A secret report into the future of industry growth centres has pointed to design weaknesses in the growth centre model and inadequate funding to affect outcomes at a sectoral level. With the federal government believed to favour abolishing the centres, Paul Hodgson points the way ahead.
I recently finished up a busy and impactful three and a half years with NERA, one of the Australian government’s industry growth centres. It has been disappointing but unsurprising to hear of their expected demise in recent weeks.
Australia has had a difficult history with answering the question of ‘what do we want to be famous for?’.
In the past two decades alone, we have had Industry Action Agendas, Industry Innovation Councils, Enterprise Connect Innovation Centres, Industry Innovation Precincts, Innovation Partnerships and more recently Industry Growth Centres.
Why do we bother? I think we bother because we are still in transition from a manufacturing and service economy that focused on products and services for our own middle-sized domestic economy to one in which globalisation simultaneously opened up global markets but demanded a higher level of competitive advantage. We have lost businesses and industries that weren’t up to the task.
For a country of 25 million people out of a global population of 7.5 billion and rising, we can afford to focus and specialise on our strengths for a world market.
While we have amazing research, technologies and businesses winning and impressing in global markets, we rarely turn these individual efforts into successful Australian clusters, supply chains and industries.
It is hard to pinpoint why we can’t stick with a goal for the long-term in industry policy.
Is it because, as the world’s 12th largest economy, we seem to be able to generate sufficient employment and revenue for our local market?
From the Asian Financial Crisis to the GFC to the Covid-19 pandemic, our economy has shown remarkable resilience, perhaps due to our commodity exports and astute and timely fiscal stimulus. In the words of Jim Collins, perhaps ‘good is the enemy of great’.
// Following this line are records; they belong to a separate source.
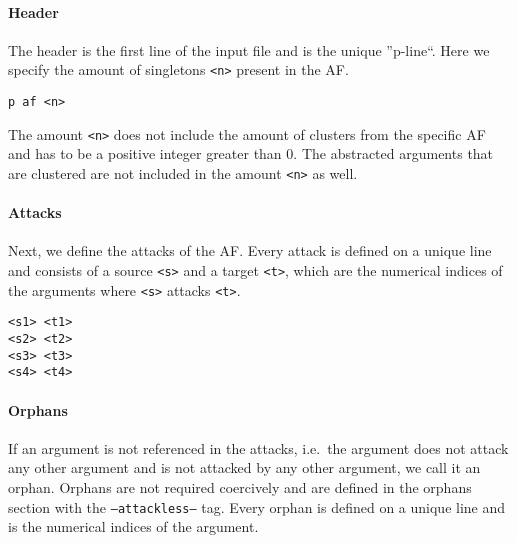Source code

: \paragraph{Header} The header is the first line of the input file and is the unique ''p-line``. Here we specify the amount of singletons \texttt{<n>} present in the AF.

\vspace{0.3cm}
\begin{center}
    \texttt{p af <n>}
\end{center}
\vspace{0.3cm}

The amount \texttt{<n>} does not include the amount of clusters from the specific AF and has to be a positive integer greater than $0$. The abstracted arguments that are clustered are not included in the amount \texttt{<n>} as well.

\paragraph{Attacks} Next, we define the attacks of the AF. Every attack is defined on a unique line and consists of a source \texttt{<s>} and a target \texttt{<t>}, which are the numerical indices of the arguments where \texttt{<s>} attacks \texttt{<t>}.

\vspace{0.3cm}
\begin{center}
    \texttt{<s1> <t1>}\\
    \texttt{<s2> <t2>}\\
    \texttt{<s3> <t3>}\\
    \texttt{<s4> <t4>}
\end{center}
\vspace{0.3cm}



\paragraph{Orphans} If an argument is not referenced in the attacks, i.e.\ the argument does not attack any other argument and is not attacked by any other argument, we call it an orphan. Orphans are not required coercively and are defined in the orphans section with the \texttt{--attackless--} tag. Every orphan is defined on a unique line and is the numerical indices of the argument.

\vspace{0.3cm}
\begin{center}
    \hspace{2.25cm}
\end{center}
\vspace{0.3cm}




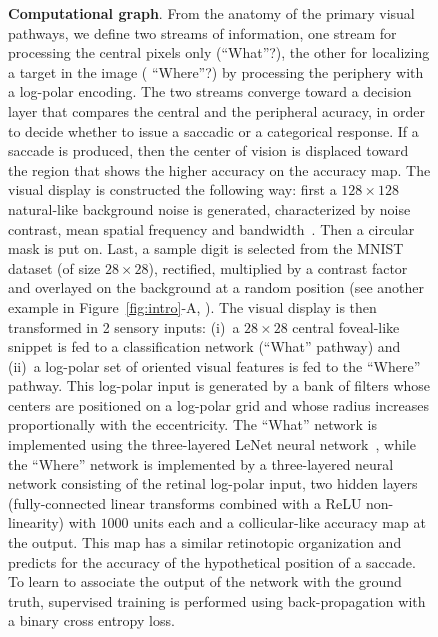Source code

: \begin{figure}[t!]%
	\caption{%
		{\bf Computational graph}. From the anatomy of the primary visual pathways, we define two streams of information, one stream for processing the central pixels only (``What''?), the other for localizing a target in the image ( ``Where''?) by processing the periphery with a log-polar encoding. The two streams converge toward a decision layer that compares the central and the peripheral acuracy, in order to decide whether to issue a saccadic or a categorical response. If a saccade is produced, then the center of vision is displaced toward the region that shows the higher accuracy on the accuracy map.
		\A The visual display is constructed the following way: first a  $128\times 128$  natural-like background noise is generated, characterized by noise contrast, mean spatial frequency and bandwidth~\cite{Sanz12}. Then a circular mask is put on. Last, a sample digit is selected from the MNIST dataset (of size $28\times 28$), rectified, multiplied by a contrast factor and overlayed on the background at a random position (see another example in Figure~\ref{fig:intro}-A, \DIS ). %
		\B The visual display is then transformed in 2 sensory inputs: (i)~a $28\times 28$ central foveal-like snippet is fed to a classification network (``What'' pathway) and (ii)~a log-polar set of oriented visual features is fed to the ``Where'' pathway. This log-polar input is generated by a bank of filters whose centers are positioned on a log-polar grid and whose radius increases proportionally with the eccentricity. %
		\C The ``What'' network is implemented using the three-layered LeNet neural network~\cite{Lecun1998}, while the ``Where'' network is implemented by a three-layered neural network consisting of the retinal log-polar input, two hidden layers (fully-connected linear transforms combined with a ReLU non-linearity) with $1000$ units each and a collicular-like accuracy map at the output.  This map has a similar retinotopic organization and predicts for the accuracy of the hypothetical position of a saccade. To learn to associate the output of the network with the ground truth, supervised training is performed using back-propagation with a binary cross entropy loss.
}
\end{figure}
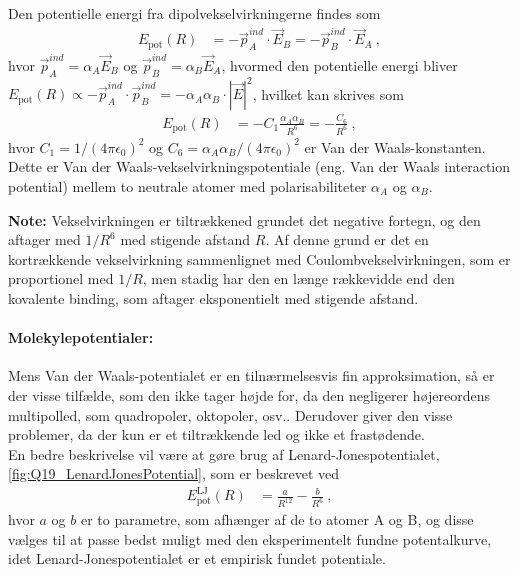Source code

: Den potentielle energi fra dipolvekselvirkningerne findes som
\begin{align}
    E_\text{pot}(R) &= -\Vec{p}_A^{ind} \cdot \Vec{E}_B = -\Vec{p}_B^{ind} \cdot \Vec{E}_A \: ,
\end{align}
hvor $\Vec{p}_A^{ind} = \alpha_A \Vec{E}_B$ og $\Vec{p}_B^{ind} = \alpha_B \Vec{E}_A$, hvormed den potentielle energi bliver $E_\text{pot}(R) \propto - \Vec{p}_A^{ind} \cdot \Vec{p}_B^{ind} = -\alpha_A \alpha_B \cdot |\Vec{E}|^2$, hvilket kan skrives som
\begin{align}
    E_\text{pot}(R) &= -C_1 \frac{\alpha_A \alpha_B}{R^6} = - \frac{C_6}{R^6} \: ,
\end{align}
hvor $C_1 = 1/(4\pi\epsilon_0)^2$ og $C_6 = \alpha_A \alpha_B /(4\pi\epsilon_0)^2$ er \textsf{Van der Waals-konstanten}. Dette er \textsf{Van der Waals-vekselvirkningspotentiale} (eng. Van der Waals interaction potential) mellem to neutrale atomer med polarisabiliteter $\alpha_A$ og $\alpha_B$.

\textbf{Note:} Vekselvirkningen er tiltrækkened grundet det negative fortegn, og den aftager med $1/R^6$ med stigende afstand $R$. Af denne grund er det en kortrækkende vekselvirkning sammenlignet med Coulombvekselvirkningen, som er proportionel med $1/R$, men stadig har den en længe rækkevidde end den kovalente binding, som aftager eksponentielt med stigende afstand.\\


\paragraph{Molekylepotentialer:} Mens Van der Waals-potentialet er en tilnærmelsesvis fin approksimation, så er der visse tilfælde, som den ikke tager højde for, da den negligerer højereordens multipolled, som quadropoler, oktopoler, osv.. Derudover giver den visse problemer, da der kun er et tiltrækkende led og ikke et frastødende.\\

En bedre beskrivelse vil være at gøre brug af \textsf{Lenard-Jonespotentialet}, \cref{fig:Q19_LenardJonesPotential}, som er beskrevet ved
\begin{align}
    E_\text{pot}^\text{LJ}(R) &= \frac{a}{R^12} - \frac{b}{R^6} \: ,
\end{align}
hvor $a$ og $b$ er to parametre, som afhænger af de to atomer A og B, og disse vælges til at passe bedst muligt med den eksperimentelt fundne potentalkurve, idet Lenard-Jonespotentialet er et empirisk fundet potentiale.

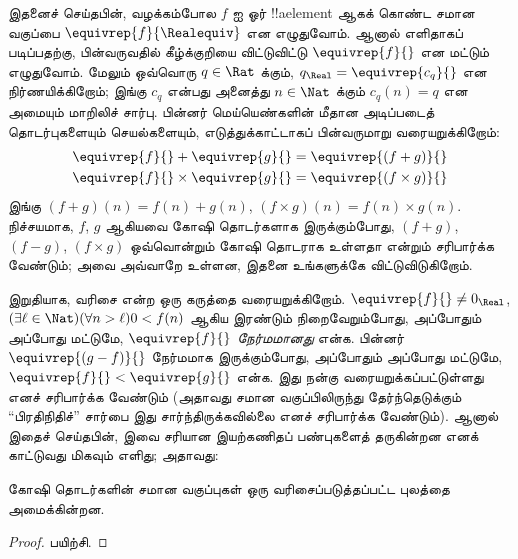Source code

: \documentclass[../../../include/open-logic-section]{subfiles}
\begin{document}
இதனைச் செய்தபின், வழக்கம்போல $f$ ஐ ஓர் !!a{element} ஆகக் கொண்ட
சமான வகுப்பை $\equivrep{f}{\Realequiv}$ என எழுதுவோம்.
ஆனால் எளிதாகப் படிப்பதற்கு, பின்வருவதில் கீழ்க்குறியை விட்டுவிட்டு
$\equivrep{f}{}$ என மட்டும் எழுதுவோம்.
மேலும் ஒவ்வொரு $q \in \Rat$ க்கும்,
$q_{\Real} = \equivrep{c_{q}}{}$ என நிர்ணயிக்கிறோம்;
இங்கு $c_{q}$ என்பது அனைத்து $n \in \Nat$ க்கும்
$c_q(n) = q$ என அமையும் மாறிலிச் சார்பு.
பின்னர் மெய்யெண்களின் மீதான அடிப்படைத் தொடர்புகளையும் செயல்களையும்,
எடுத்துக்காட்டாகப் பின்வருமாறு வரையறுக்கிறோம்:
\begin{align*}
	\equivrep{f}{} + \equivrep{g}{} &= 	\equivrep{(f + g)}{} \\
	\equivrep{f}{} \times 	\equivrep{g}{} &= \equivrep{(f \times g)}{}
\end{align*}
இங்கு $(f + g)(n) = f(n) + g(n)$, $(f \times g)(n) = f(n) \times
g(n)$.
நிச்சயமாக, $f$, $g$ ஆகியவை கோஷி தொடர்களாக இருக்கும்போது,
$(f + g)$, $(f-g)$, $(f\times g)$ ஒவ்வொன்றும் கோஷி தொடராக உள்ளதா
என்றும் சரிபார்க்க வேண்டும்; அவை அவ்வாறே உள்ளன,
இதனை உங்களுக்கே விட்டுவிடுகிறோம்.

இறுதியாக, வரிசை என்ற ஒரு கருத்தை வரையறுக்கிறோம்.
$\equivrep{f}{}\neq 0_\Real$, $(\exists
\ell \in \Nat)(\forall n > \ell)0 < f(n)$ ஆகிய இரண்டும்
நிறைவேறும்போது, அப்போதும் அப்போது மட்டுமே,
$\equivrep{f}{}$ \emph{நேர்மமானது} என்க.
பின்னர் $\equivrep{(g - f)}{}$ நேர்மமாக இருக்கும்போது,
அப்போதும் அப்போது மட்டுமே,
$\equivrep{f}{} < \equivrep{g}{}$ என்க.
இது நன்கு வரையறுக்கப்பட்டுள்ளது எனச் சரிபார்க்க வேண்டும்
(அதாவது சமான வகுப்பிலிருந்து தேர்ந்தெடுக்கும் ``பிரதிநிதிச்'' சார்பை
இது சார்ந்திருக்கவில்லை எனச் சரிபார்க்க வேண்டும்).
ஆனால் இதைச் செய்தபின், இவை சரியான இயற்கணிதப் பண்புகளைத் தருகின்றன
எனக் காட்டுவது மிகவும் எளிது; அதாவது:

\begin{thm}
கோஷி தொடர்களின் சமான வகுப்புகள் ஒரு வரிசைப்படுத்தப்பட்ட புலத்தை அமைக்கின்றன.
\end{thm}

\begin{proof}
பயிற்சி.
\end{proof}
\end{document}
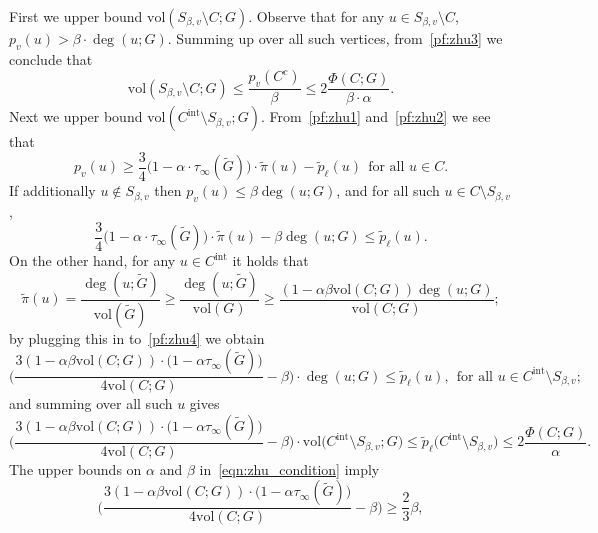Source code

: \documentclass[twoside,11pt]{article}
\newcommand{\1}{\mathbf{1}}
\newcommand{\wt}[1]{\widetilde{#1}}
\newcommand{\vol}{\mathrm{vol}}
\begin{document}
First we upper bound $\vol(S_{\beta,v} \setminus C;G)$. Observe that for any $u \in S_{\beta,v} \setminus C$, $p_v(u) > \beta \cdot \deg(u;G)$. Summing up over all such vertices, from~\eqref{pf:zhu3} we conclude that
\begin{equation}
\label{pf:zhu3.5}
\vol(S_{\beta,v} \setminus C; G) \leq \frac{p_v(C^c)}{\beta} \leq 2\frac{\Phi(C;G)}{\beta \cdot \alpha}.
\end{equation} 
Next we upper bound $\vol(C^{\mathrm{int}} \setminus S_{\beta,v};G)$. From~\eqref{pf:zhu1} and~\eqref{pf:zhu2} we see that 
\begin{equation*}
p_v(u) \geq \frac{3}{4}\bigl(1 - \alpha \cdot \tau_{\infty}(\wt{G})\bigr) \cdot \wt{\pi}(u) - \wt{p}_{\ell}(u)~~\textrm{for all $u \in C$.}
\end{equation*}
If additionally $u \not\in S_{\beta,v}$ then $p_v(u) \leq \beta \deg(u;G)$, and for all such $u \in C \setminus S_{\beta,v}$,
\begin{equation}
\label{pf:zhu4}
\frac{3}{4}\bigl(1 - \alpha \cdot \tau_{\infty}(\wt{G})\bigr) \cdot \wt{\pi}(u) -  \beta\deg(u;G) \leq \wt{p}_{\ell}(u).
\end{equation}
On the other hand, for any $u \in C^{\mathrm{int}}$ it holds that
\begin{equation*}
\wt{\pi}(u) = \frac{\deg(u;\wt{G})}{\vol(\wt{G})} \geq \frac{\deg(u;\wt{G})}{\vol(G)} \geq \frac{(1 - \alpha \beta \vol(C;G))\deg(u;G)}{\vol(C;G)};
\end{equation*}
by plugging this in to~\eqref{pf:zhu4} we obtain
\begin{equation*}
\biggl(\frac{3(1 - \alpha \beta \vol(C;G))\cdot\bigl(1 - \alpha \tau_{\infty}(\wt{G})\bigr)}{4\vol(C;G)} - \beta\biggr) \cdot \deg(u;G) \leq \wt{p}_{\ell}(u),~~\textrm{for all $u \in C^{\mathrm{int}} \setminus S_{\beta,v}$};
\end{equation*}
and summing over all such $u$ gives
\begin{equation*}
\biggl(\frac{3(1 - \alpha \beta \vol(C;G))\cdot\bigl(1 - \alpha \tau_{\infty}(\wt{G})\bigr)}{4\vol(C;G)} - \beta\biggr) \cdot \vol\bigl(C^{\mathrm{int}} \setminus S_{\beta,v}; G\bigr) \leq \wt{p}_{\ell}\bigl(C^{\mathrm{int}} \setminus S_{\beta,v}\bigr) \leq 2\frac{\Phi(C;G)}{\alpha}.
\end{equation*}
The upper bounds on $\alpha$ and $\beta$ in~\eqref{eqn:zhu_condition} imply
\begin{equation*}
\biggl(\frac{3(1 - \alpha \beta \vol(C;G))\cdot\bigl(1 - \alpha \tau_{\infty}(\wt{G})\bigr)}{4\vol(C;G)} - \beta\biggr) \geq \frac{2}{3}\beta,
\end{equation*}
\end{document}
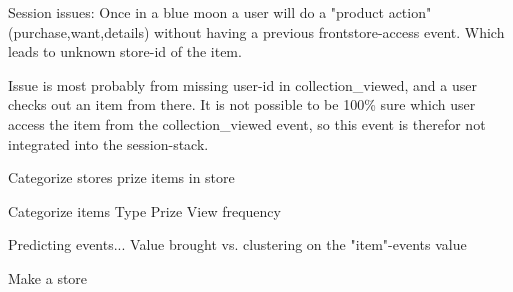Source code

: Session issues:
Once in a blue moon a user will do a "product action" (purchase,want,details)
without having a previous frontstore-access event. Which leads to unknown
store-id of the item.

Issue is most probably from missing user-id in collection\_viewed, and a user
checks out an item from there. It is not possible to be 100\% sure which user
access the item from the collection\_viewed event, so this event is therefor
not integrated into the session-stack.


Categorize stores
    prize
    items in store

Categorize items
    Type
    Prize
    View frequency

Predicting events...
    Value brought vs. clustering on the "item"-events value

Make a store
The good news is that Australia has a combination of remarkable natural advantages, research strengths, infrastructure, talent and enterprise capability in a number of global industries and growing market opportunities.
However, as a wise friend once told me ‘if you don’t know where you’re going, any bus will get you there’.
So what next for industry growth centres?
My advice would be to re-affirm what Australia wants to be famous for by bringing together the priority industry sectors, priority manufacturing sectors, Austrade’s Sector Centres of Excellence and CSIRO’s missions into a ten year national ‘whole of nine Australian Governments’ agenda with ten years of funding and the alignment of key supporting agencies, programs and initiatives.
If we want to be the world’s best at anything, we will need significant investment, market intelligence and access, skills and capability, research, technology transfer, innovation and commercialisation, regulatory reform, regional clusters and any number of other supporting efforts.
The myriad initiatives we have now need to be better focussed and coordinated around enterprise-level and industry-level growth plans.
Paul Hodgson has over 20 years’ experience as an executive leader in the public, private and not-for-profit sectors. He has worked as a consultant for PWC, for the Ipswich council in an economic development role, advised federal and Queensland industry ministers, and was a general manager at the energy industry growth centre, National Energy Resources Australia, where he led the development of NERA’s National Hydrogen Technology Cluster Network.